Exercise:
Your answer must consist of every line from the data below that includes the word "scripts".

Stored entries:
========

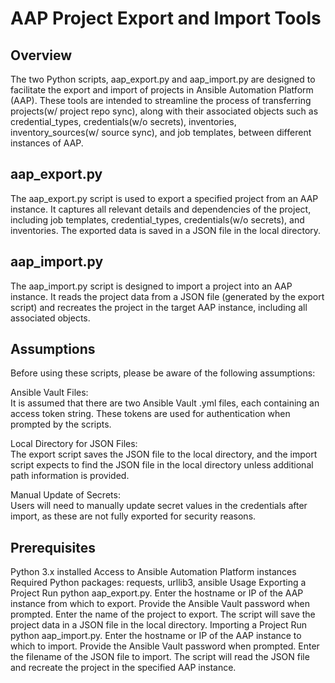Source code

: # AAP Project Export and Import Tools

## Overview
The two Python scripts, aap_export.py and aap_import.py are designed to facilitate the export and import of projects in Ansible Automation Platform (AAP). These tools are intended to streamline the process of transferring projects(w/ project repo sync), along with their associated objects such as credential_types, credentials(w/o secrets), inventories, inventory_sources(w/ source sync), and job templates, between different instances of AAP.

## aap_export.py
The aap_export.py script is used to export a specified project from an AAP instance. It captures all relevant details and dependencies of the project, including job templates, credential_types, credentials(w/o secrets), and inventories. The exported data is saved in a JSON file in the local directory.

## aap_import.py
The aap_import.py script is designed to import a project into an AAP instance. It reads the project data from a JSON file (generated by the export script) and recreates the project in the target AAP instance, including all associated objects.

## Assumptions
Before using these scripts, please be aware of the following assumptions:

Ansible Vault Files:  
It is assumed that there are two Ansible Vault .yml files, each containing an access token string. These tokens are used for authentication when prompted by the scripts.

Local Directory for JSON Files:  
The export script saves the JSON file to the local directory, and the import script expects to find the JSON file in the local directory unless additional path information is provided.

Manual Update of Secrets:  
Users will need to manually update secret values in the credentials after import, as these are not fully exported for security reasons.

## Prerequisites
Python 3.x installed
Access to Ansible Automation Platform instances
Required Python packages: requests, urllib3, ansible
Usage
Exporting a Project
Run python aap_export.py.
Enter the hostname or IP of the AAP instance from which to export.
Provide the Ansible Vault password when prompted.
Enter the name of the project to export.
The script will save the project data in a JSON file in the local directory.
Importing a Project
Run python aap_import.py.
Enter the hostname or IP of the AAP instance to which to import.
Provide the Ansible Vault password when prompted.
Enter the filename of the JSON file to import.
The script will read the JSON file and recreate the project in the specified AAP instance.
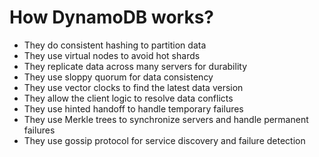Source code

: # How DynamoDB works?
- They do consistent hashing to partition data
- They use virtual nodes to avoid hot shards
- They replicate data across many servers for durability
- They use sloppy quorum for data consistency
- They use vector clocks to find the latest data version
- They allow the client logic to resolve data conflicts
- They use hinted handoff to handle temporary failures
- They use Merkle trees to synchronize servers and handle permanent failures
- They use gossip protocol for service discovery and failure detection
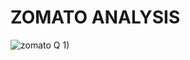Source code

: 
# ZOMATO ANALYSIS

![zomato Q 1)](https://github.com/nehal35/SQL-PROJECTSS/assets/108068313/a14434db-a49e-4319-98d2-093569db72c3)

========

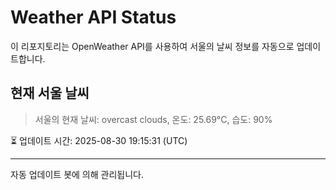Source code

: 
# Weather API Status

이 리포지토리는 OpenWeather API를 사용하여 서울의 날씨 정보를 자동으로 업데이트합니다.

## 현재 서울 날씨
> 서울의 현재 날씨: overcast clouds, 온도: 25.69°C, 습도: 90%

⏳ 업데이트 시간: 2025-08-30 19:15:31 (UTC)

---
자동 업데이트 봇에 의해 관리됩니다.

========

Your response:
The two Python scripts, aap_export.py and aap_import.py are designed to facilitate the export and import of projects in Ansible Automation Platform (AAP). These tools are intended to streamline the process of transferring projects(w/ project repo sync), along with their associated objects such as credential_types, credentials(w/o secrets), inventories, inventory_sources(w/ source sync), and job templates, between different instances of AAP.
Before using these scripts, please be aware of the following assumptions:
It is assumed that there are two Ansible Vault .yml files, each containing an access token string. These tokens are used for authentication when prompted by the scripts.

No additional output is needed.